WHAT IS REQUIRED: Give back exactly the lines of the material below, starting with the line with "null (non-Hidden) |" and going on through the line with "## Exam Overview".

TASK INPUTS:
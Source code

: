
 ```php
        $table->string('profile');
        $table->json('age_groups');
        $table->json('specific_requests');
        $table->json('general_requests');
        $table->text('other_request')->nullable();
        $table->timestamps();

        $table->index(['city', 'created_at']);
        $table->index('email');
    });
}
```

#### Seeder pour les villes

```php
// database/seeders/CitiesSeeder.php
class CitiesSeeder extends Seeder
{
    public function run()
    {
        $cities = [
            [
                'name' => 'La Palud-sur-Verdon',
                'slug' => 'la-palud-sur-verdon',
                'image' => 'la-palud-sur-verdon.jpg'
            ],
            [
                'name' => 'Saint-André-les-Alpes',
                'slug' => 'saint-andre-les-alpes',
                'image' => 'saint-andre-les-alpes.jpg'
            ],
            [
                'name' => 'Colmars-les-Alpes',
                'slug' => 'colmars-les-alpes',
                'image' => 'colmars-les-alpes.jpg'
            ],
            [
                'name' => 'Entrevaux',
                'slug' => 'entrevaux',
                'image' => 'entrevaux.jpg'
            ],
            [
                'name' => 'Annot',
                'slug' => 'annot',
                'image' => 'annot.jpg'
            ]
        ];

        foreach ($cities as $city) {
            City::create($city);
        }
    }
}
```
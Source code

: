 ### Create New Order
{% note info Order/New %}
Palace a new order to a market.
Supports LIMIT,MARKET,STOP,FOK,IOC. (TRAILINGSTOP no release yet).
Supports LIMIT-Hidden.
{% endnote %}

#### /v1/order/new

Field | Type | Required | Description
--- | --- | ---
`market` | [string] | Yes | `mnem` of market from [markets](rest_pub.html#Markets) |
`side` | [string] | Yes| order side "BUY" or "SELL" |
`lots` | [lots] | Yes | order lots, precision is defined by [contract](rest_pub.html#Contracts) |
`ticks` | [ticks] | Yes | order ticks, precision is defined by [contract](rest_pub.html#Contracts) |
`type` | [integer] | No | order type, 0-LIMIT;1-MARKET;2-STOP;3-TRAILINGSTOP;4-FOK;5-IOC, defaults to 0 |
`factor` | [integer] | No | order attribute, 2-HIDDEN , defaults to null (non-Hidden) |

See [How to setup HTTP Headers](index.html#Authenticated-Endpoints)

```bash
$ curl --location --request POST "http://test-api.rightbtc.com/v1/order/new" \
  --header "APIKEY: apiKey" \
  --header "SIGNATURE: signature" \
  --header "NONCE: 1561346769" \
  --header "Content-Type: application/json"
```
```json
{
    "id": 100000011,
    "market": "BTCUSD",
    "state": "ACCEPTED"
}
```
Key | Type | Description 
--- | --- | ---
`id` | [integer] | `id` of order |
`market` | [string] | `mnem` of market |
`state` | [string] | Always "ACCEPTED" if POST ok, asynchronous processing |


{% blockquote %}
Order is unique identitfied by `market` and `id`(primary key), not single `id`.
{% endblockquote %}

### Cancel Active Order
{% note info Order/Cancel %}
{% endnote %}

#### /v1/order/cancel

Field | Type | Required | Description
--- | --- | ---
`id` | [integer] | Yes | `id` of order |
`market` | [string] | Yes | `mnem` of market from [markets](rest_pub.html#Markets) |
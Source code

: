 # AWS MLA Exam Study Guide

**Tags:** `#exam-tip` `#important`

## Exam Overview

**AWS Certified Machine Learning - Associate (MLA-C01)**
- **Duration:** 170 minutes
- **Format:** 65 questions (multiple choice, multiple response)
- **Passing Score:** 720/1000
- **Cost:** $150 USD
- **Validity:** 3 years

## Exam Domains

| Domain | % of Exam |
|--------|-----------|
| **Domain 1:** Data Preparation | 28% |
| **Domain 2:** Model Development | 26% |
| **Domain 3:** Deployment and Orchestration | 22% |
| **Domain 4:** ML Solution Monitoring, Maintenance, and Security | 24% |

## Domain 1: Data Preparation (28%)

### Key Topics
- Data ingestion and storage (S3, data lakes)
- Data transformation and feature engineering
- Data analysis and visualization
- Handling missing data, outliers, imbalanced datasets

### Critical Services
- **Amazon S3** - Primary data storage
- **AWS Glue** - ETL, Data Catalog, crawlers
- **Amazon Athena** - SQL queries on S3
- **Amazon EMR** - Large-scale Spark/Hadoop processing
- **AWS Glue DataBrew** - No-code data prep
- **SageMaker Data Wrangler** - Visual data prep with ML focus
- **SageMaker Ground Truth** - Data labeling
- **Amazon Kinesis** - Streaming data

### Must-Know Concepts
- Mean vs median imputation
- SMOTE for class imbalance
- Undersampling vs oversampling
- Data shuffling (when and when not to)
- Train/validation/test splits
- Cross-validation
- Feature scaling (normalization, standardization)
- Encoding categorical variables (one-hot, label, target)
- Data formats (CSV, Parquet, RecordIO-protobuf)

RESPONSE:
`factor` | [integer] | No | order attribute, 2-HIDDEN , defaults to null (non-Hidden) |

See [How to setup HTTP Headers](index.html#Authenticated-Endpoints)

```bash
$ curl --location --request POST "http://test-api.rightbtc.com/v1/order/new" \
  --header "APIKEY: apiKey" \
  --header "SIGNATURE: signature" \
  --header "NONCE: 1561346769" \
  --header "Content-Type: application/json"
```
```json
{
    "id": 100000011,
    "market": "BTCUSD",
    "state": "ACCEPTED"
}
```
Key | Type | Description 
--- | --- | ---
`id` | [integer] | `id` of order |
`market` | [string] | `mnem` of market |
`state` | [string] | Always "ACCEPTED" if POST ok, asynchronous processing |


{% blockquote %}
Order is unique identitfied by `market` and `id`(primary key), not single `id`.
{% endblockquote %}

### Cancel Active Order
{% note info Order/Cancel %}
{% endnote %}

#### /v1/order/cancel

Field | Type | Required | Description
--- | --- | ---
`id` | [integer] | Yes | `id` of order |
`market` | [string] | Yes | `mnem` of market from [markets](rest_pub.html#Markets) |
Source code

: # AWS MLA Exam Study Guide

**Tags:** `#exam-tip` `#important`

## Exam Overview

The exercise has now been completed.